Why does it matter that Paul Ryan is a mountain man, at home above timberline on the fourteeners? Because there is no better index of character. It tells of someone’s backbone under pressure, resourcefulness in facing adversity, and trustworthiness for power. Conservative or liberal isn’t the point. The high peaks simply test your mettle. Declinists and defeatists need not apply. Excuses are for flatlanders.

Describing the summit approach for Capitol Peak near Aspen (14,130 feet), the Colorado Mountain Club guidebook says with jaunty understatement: “Scramble around a pinnacle or two, stroll along the knife edge,” and you’re there. Ryan told me last week that Capitol and nearby Pyramid Peak (14,018 feet) are his favorite climbs so far.

Can you imagine Vice President Joe Biden even wanting, let alone being able, to stroll the Capitol knife edge? Or forging to the top of a “very rough and steep” Pyramid, with its “precariously poised rocks” warned of in the same guidebook?

I can’t — and it’s not just that Biden always has one foot in his mouth. Nor is it merely differing leisure preferences: golf greens for the presidential incumbent, boulder fields for the would-be veep. Rather the contrast goes to the core of what the men on these two tickets expect of themselves and what they believe free Americans are capable of.

Unlike marathon times, ascents of 14ers aren’t officially recorded on the interwebs, so Ryan can keep claiming he’s climbed 40 of Colorado’s 54 14,000+ peaks, but I would bet a lot of money the real number is way lower. Just the logistics of getting to many of these mountains are daunting, requiring several hour drives from population centers. I know plenty of dedicated climbers who’ve spent years climbing Colorado peaks while actually living here year-round who are still a long way from climbing 40 of the 54.

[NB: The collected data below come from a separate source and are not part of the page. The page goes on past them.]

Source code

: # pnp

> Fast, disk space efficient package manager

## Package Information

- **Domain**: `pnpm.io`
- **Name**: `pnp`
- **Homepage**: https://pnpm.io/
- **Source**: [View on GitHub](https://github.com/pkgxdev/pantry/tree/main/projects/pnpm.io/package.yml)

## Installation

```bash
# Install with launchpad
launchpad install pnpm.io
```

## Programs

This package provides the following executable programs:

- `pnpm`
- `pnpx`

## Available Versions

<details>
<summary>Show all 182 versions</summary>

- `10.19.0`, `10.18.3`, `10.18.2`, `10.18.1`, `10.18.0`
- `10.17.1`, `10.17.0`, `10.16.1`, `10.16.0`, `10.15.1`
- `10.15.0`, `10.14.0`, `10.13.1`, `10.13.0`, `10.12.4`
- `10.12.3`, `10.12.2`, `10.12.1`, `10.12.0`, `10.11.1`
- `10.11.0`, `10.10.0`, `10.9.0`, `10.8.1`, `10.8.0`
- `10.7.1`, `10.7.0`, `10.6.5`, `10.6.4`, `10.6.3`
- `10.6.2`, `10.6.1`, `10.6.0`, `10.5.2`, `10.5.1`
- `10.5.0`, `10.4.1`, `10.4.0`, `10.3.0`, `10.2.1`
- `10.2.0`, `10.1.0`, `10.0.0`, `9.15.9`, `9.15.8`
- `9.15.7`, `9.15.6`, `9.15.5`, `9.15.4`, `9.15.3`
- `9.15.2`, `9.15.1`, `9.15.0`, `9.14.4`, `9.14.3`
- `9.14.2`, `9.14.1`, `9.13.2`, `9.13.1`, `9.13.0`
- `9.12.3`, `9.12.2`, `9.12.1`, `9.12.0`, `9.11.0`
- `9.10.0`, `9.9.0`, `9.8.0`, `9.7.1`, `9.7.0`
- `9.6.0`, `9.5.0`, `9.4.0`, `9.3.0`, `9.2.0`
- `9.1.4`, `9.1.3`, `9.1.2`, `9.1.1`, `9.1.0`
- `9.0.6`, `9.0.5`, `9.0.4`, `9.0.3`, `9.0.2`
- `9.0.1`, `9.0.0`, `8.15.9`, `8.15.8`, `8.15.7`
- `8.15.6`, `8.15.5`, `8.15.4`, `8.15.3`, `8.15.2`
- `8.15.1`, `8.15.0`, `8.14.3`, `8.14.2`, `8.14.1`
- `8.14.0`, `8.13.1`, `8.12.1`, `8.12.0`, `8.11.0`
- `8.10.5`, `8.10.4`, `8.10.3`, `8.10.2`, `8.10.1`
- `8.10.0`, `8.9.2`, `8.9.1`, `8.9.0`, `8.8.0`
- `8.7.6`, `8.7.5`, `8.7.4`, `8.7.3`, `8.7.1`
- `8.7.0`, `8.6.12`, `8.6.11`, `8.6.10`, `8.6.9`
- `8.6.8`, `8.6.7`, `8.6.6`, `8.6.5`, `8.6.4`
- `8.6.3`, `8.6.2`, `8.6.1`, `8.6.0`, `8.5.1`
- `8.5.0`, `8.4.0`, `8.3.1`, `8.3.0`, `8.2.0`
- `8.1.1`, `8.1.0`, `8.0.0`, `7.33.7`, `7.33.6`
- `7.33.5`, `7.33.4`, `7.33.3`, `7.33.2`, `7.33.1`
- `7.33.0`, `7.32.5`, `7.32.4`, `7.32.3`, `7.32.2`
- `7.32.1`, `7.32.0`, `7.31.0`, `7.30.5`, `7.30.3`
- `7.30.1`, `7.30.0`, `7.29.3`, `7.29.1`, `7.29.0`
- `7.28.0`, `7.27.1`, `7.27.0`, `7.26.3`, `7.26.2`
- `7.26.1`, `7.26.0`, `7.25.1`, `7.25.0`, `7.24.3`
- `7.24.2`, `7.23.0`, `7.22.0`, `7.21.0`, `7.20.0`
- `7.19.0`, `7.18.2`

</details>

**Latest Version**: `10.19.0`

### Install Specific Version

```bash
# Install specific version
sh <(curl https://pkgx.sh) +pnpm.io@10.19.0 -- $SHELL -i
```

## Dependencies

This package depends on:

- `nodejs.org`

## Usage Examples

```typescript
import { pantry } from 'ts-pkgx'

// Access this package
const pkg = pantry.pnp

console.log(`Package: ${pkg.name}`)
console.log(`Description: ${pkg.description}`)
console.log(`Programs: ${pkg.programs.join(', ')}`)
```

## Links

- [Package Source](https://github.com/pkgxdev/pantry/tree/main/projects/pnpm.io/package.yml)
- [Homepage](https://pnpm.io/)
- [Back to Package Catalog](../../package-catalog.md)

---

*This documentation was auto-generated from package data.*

That Ryan, who has never lived in Colorado and who has spent all of his adult life playing the political game in DC, would have found the time to climb a couple of dozen remote mountains seems extremely unlikely. What probably happened here is that he’s climbed a few 14ers, some more than once, and that he gave an exaggerated answer to a Wisconsin newspaper three years ago about having “made close to 40 climbs” of 14ers, which then morphed into the claim that he had climbed 40 14ers.